Take from the data every line in which the word "Python" is found.

(RECORDS PROVIDED begins)

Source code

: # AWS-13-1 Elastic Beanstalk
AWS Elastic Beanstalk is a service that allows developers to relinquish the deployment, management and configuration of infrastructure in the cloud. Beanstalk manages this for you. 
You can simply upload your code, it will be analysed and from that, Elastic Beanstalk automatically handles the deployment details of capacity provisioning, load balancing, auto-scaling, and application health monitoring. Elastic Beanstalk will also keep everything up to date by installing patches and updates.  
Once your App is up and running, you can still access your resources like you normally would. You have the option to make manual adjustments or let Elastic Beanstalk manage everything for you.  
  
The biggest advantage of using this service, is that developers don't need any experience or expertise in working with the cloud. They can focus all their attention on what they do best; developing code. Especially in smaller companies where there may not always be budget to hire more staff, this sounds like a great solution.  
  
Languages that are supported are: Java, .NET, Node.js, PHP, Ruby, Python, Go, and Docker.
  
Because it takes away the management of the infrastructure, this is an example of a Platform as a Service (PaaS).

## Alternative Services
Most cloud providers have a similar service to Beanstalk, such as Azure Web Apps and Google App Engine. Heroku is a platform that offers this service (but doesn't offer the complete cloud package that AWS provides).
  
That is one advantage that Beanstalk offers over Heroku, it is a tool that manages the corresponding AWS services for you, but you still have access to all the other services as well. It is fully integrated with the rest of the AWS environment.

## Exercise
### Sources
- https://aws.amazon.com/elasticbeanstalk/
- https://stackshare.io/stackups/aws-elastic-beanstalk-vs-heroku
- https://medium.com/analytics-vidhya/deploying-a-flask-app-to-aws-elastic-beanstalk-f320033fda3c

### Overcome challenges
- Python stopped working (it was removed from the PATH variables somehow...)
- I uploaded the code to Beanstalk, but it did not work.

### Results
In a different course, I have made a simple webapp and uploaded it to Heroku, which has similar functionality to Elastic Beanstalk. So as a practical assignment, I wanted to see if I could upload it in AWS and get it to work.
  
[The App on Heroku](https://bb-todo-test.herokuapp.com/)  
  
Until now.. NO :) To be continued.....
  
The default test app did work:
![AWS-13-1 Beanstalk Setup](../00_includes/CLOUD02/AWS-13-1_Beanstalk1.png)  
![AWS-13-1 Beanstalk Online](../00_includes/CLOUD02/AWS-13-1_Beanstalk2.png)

(RECORDS PROVIDED ends)
(RECORDS PROVIDED begins)

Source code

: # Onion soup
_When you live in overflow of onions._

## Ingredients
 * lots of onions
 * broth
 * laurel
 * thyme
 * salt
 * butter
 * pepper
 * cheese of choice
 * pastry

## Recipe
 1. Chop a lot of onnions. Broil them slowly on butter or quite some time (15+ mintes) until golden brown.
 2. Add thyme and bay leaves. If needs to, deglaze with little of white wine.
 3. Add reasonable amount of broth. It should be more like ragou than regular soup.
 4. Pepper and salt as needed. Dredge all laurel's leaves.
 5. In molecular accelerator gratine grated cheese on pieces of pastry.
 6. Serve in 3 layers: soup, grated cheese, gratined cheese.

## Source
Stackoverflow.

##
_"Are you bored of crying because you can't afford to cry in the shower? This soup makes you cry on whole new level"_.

(RECORDS PROVIDED ends)

### [OUTPUT FOR THIS TASK]
Languages that are supported are: Java, .NET, Node.js, PHP, Ruby, Python, Go, and Docker.
- Python stopped working (it was removed from the PATH variables somehow...)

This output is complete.